The Law Commission suggested £2,000 a year for a maximum of two years. Revaluing that figure would lead to a higher sum than that in my amendment of £5,000.
I have made two changes to the Law Commission’s recommendations which should make it easier for the Government to accept them. First, it applies only to child trust funds and ISAs, on which the Minister has already said the position is “absolutely unfortunate”. Although the problem at the moment exists for child trust funds, the amendment also applies to junior ISAs. Following the reforms in 2015, CTFs can be switched into ISAs pre maturity. As my noble friend the Minister said:
“My Lords, at the moment I do not see any conceptual distinction between child trust funds and junior ISAs. What we put in place to solve this problem ought, in principle, to be applicable to junior ISAs as well.”—[Official Report, 11/2/21; col. 479.]
The Law Commission recommended a wider application, but I have narrowed it. Secondly, there is a sunset clause of two years, which gives adequate time for parents to apply to the Court of Protection before the child is 18 and for the court to come up with a more streamlined procedure.
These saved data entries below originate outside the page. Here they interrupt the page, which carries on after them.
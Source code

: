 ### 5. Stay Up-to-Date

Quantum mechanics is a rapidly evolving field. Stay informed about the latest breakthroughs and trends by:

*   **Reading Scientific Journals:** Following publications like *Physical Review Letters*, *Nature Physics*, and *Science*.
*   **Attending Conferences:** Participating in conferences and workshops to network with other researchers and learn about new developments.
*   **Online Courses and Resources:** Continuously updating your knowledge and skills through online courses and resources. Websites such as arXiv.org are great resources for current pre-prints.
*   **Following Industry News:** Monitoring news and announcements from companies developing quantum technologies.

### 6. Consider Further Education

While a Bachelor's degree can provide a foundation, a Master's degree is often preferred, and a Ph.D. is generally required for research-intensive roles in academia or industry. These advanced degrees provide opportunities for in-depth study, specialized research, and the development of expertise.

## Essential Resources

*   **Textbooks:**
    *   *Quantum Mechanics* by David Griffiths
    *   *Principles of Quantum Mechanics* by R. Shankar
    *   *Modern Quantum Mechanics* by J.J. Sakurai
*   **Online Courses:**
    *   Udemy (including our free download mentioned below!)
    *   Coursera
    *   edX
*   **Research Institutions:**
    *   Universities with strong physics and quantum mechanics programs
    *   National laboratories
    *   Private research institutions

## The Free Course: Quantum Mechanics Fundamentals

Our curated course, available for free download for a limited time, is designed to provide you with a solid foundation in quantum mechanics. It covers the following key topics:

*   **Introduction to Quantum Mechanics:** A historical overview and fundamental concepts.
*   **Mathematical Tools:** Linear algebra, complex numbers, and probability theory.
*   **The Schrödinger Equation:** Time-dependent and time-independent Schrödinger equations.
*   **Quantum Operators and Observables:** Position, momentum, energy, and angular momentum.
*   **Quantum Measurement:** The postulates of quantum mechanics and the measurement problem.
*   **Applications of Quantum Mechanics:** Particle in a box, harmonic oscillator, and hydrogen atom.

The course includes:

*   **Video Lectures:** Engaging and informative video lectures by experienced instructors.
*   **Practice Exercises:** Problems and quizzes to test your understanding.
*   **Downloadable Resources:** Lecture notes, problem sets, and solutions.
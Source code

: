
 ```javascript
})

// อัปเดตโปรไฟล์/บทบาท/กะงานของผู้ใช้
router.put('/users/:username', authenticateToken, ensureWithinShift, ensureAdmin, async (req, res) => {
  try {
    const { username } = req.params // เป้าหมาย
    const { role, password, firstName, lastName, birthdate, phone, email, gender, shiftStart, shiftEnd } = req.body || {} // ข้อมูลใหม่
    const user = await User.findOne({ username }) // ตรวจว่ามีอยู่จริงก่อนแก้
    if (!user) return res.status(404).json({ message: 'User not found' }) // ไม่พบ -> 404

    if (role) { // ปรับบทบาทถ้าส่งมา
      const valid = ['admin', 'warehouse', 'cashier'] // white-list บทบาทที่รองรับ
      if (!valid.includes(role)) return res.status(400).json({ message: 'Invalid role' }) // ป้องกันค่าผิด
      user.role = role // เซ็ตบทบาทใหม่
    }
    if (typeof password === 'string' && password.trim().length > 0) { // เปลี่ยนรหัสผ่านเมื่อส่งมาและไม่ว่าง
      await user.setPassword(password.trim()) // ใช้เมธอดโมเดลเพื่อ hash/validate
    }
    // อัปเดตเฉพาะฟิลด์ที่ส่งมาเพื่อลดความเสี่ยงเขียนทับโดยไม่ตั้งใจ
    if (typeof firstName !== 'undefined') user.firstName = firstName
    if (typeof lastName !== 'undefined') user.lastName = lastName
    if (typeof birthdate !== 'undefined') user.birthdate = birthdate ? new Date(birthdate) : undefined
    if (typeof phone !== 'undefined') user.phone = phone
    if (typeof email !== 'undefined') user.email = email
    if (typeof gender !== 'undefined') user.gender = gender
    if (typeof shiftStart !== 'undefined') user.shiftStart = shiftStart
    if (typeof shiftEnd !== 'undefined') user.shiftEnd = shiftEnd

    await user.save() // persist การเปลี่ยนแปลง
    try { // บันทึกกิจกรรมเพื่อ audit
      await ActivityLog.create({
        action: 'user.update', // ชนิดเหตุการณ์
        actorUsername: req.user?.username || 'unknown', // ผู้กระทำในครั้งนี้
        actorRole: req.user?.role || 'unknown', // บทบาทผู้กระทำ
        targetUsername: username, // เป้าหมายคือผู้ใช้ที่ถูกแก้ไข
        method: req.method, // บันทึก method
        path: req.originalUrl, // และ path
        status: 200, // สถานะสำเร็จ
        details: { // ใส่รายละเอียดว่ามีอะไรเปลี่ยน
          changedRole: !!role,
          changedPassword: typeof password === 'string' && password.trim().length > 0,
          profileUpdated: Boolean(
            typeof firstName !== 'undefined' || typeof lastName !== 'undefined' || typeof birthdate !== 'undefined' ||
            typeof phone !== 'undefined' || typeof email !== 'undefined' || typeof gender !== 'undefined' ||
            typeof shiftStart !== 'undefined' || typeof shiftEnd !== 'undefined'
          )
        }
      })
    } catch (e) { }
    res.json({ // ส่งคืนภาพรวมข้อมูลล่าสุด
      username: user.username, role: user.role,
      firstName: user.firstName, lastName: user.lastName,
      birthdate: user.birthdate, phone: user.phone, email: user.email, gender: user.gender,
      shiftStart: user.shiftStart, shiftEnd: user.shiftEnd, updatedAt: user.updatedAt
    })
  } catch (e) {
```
The amendment includes the Law Commission’s safeguards to prevent abuse. If the Government have issues with my amendment, there is time to put it right, as the Bill will have to return to another place because of amendments already carried.
So what should we do? The Government have said that the current position is “absolutely unfortunate”. Without action, it will get worse as more child trust funds mature. The Government have said that without legislation, they cannot interfere with the rules procedure of the Court of Protection, and in the eight months since “Channel 4 News” brought this problem to our attention, the Court of Protection has not responded. The working group announced by the MoJ has produced no results and the frustration and pressure for reform have understandably grown. Here we have a Bill, to reach the statute book in days, with an amendment that implements a Law Commission recommendation to deal with the problem. What are we waiting for?
I look forward to my noble friend’s reply. I do not want to press the matter to a Division, but a lot will depend on my noble friend’s response.